Task objective >> In the data below, the answer is the run of lines from the line containing "- You should" through the line containing "- [The MailItemsAccessed", both included; print it exactly and nothing else.

Dataset entries:
<<<<

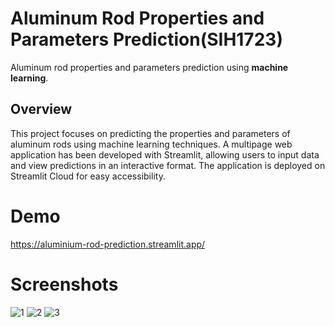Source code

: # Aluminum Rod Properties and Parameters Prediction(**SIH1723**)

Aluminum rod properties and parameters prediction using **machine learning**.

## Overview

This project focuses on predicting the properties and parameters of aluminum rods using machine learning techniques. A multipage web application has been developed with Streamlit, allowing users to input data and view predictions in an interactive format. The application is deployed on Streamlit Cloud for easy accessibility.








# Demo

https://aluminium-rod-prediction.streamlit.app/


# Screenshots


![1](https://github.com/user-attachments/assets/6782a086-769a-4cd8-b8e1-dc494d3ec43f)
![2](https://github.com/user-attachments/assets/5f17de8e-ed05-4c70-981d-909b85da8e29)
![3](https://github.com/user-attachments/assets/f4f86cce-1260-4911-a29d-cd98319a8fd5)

>>>>
<<<<

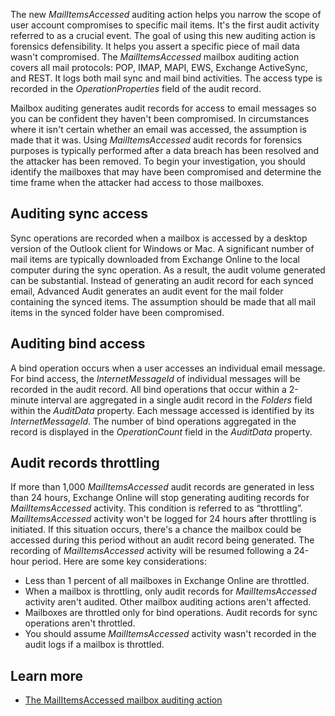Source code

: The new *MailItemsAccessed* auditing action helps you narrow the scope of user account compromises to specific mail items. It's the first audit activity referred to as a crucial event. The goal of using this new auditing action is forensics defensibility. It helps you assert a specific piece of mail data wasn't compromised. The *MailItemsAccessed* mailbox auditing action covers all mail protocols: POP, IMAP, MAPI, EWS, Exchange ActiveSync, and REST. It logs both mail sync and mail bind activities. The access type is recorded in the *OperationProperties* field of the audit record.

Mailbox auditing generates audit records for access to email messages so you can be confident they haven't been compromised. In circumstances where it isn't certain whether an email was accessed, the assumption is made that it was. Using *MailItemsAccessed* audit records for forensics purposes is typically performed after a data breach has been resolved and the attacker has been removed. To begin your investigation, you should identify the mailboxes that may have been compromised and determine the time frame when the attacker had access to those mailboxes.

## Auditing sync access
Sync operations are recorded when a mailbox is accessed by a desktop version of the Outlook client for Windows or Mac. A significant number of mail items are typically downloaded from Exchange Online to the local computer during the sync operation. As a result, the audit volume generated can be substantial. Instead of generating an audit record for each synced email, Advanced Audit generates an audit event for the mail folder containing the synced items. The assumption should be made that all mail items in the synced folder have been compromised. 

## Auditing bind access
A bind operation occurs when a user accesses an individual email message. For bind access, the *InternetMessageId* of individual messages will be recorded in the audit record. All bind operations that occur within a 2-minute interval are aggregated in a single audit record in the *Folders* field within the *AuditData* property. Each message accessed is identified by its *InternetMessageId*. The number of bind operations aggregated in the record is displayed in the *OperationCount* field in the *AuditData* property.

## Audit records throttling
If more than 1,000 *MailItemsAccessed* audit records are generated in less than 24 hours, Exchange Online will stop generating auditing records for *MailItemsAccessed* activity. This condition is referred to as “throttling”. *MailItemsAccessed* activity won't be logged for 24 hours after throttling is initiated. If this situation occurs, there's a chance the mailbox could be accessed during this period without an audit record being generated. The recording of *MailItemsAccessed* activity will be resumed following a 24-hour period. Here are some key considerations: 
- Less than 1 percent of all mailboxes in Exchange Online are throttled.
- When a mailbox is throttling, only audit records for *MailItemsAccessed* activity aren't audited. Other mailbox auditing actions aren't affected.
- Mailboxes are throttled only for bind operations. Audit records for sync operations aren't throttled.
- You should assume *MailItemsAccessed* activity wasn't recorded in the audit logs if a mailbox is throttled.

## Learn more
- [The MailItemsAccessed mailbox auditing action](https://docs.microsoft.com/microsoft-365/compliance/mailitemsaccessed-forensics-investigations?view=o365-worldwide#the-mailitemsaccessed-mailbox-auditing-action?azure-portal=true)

>>>>
<<<<

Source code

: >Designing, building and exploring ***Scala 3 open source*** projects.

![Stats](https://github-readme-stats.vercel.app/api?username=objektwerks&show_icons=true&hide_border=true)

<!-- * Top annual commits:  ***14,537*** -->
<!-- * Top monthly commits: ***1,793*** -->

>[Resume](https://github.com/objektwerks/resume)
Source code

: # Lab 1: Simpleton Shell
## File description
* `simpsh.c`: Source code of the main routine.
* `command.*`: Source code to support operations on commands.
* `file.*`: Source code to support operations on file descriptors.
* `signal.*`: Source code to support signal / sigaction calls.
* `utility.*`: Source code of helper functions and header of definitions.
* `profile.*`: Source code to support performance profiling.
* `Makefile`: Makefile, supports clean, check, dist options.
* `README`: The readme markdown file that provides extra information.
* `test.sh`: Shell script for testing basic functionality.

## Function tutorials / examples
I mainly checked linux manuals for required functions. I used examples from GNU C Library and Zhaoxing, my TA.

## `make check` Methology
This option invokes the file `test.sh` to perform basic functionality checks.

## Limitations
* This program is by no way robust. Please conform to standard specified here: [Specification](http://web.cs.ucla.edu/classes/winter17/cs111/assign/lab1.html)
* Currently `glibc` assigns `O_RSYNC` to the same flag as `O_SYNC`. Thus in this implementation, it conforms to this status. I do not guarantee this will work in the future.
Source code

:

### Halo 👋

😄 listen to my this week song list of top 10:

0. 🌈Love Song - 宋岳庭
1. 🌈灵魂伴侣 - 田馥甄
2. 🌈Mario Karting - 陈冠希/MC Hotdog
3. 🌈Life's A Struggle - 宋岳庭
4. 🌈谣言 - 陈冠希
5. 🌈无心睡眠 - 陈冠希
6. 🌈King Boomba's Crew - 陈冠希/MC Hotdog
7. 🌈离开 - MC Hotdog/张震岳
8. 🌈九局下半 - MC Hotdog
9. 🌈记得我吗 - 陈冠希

>>>>

Exercise solution >>
- You should assume *MailItemsAccessed* activity wasn't recorded in the audit logs if a mailbox is throttled.

## Learn more
- [The MailItemsAccessed mailbox auditing action](https://docs.microsoft.com/microsoft-365/compliance/mailitemsaccessed-forensics-investigations?view=o365-worldwide#the-mailitemsaccessed-mailbox-auditing-action?azure-portal=true)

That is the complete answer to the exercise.